Rwanda: Literally, Back from the Dead

By Shlomo Maital  


  The horrendous Rwanda genocide was a  mass slaughter  that happened in 1994.   In 100 days  over 500,000 people were killed, according to a Human Rights Watch estimate.    But some estimates put the death toll at as much as 1 million, or 20 per cent of the entire population.

   According to CNN’s Fareed Zakaria, “Most people assumed that Rwanda was broken and, like Somalia, another country wracked by violence, would become a poster child for Africa’s failed states. It’s now a poster child for success.”  Much of the credit goes to its President, Paul Kagame.  Zakaria notes, “Average incomes have tripled; the health care system is good enough that the Gates Foundation cites them as a model, education levels are rising.  The government is widely seen as one of the more efficient and honest ones in Africa. Fortune magazine published an article recently titled “Why CEOs Love Rwanda.” “

   Kagame was the leader of the forces that came in and ended the genocide. He has led the country since then and implemented controversial programs to help build stability in the country.   Zakaria: “The only way President Kagame could see to make peace was to reintegrate these communities. He came up with a specially crafted solution — using local courts called Gacacas.   In each village, the killers stood before their neighbors and confessed, and in turn were offered forgiveness — part court, and part community council. It has made for a fascinating historical experiment that seems to be working.”

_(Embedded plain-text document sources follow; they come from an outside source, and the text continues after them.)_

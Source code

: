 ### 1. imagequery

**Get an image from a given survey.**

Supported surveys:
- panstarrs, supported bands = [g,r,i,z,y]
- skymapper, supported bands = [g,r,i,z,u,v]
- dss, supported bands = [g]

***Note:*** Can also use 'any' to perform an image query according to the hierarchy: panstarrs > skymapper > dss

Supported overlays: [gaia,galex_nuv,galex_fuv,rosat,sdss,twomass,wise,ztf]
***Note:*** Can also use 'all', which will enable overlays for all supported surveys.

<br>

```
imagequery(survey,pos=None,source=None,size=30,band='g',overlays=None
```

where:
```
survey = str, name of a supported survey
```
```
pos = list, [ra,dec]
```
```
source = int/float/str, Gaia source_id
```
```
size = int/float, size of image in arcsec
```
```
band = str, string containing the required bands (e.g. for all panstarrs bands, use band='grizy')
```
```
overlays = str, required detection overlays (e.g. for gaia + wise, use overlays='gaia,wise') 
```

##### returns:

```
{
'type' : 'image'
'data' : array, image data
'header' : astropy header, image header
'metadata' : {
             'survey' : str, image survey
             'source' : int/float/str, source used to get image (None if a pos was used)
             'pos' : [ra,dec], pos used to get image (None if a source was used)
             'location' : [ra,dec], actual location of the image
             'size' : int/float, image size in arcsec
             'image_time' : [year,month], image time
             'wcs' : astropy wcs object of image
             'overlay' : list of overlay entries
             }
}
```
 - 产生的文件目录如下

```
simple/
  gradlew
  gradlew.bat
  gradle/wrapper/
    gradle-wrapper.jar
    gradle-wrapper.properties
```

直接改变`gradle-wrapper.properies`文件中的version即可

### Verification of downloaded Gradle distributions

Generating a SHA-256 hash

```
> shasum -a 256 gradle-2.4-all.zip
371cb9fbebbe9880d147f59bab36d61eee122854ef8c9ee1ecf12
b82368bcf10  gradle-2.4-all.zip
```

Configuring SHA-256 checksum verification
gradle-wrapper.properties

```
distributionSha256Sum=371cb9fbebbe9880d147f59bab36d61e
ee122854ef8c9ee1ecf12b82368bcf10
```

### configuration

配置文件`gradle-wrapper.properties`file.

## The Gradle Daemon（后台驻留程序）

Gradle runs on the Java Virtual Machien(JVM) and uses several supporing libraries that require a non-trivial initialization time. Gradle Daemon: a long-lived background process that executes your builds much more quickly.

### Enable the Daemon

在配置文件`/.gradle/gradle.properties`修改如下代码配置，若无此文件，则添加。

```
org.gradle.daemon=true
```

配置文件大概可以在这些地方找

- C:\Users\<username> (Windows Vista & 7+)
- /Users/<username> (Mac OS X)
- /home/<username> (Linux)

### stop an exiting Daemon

   I know that Kagame is highly controversial.  It is said Rwandan military forces have meddled in the Congo. He is said to be undemocratic and repressive.   But look at the data.    They include IMF projections for 2013-17.

Rwanda excel

   Rwanda is now one of Africa’s great economic success stories.  Kagame has created a highly entrepreneurial economy.   Tutsi’s and Hutu’s live and work together to build their country.   Who would have thought this possible in 1994?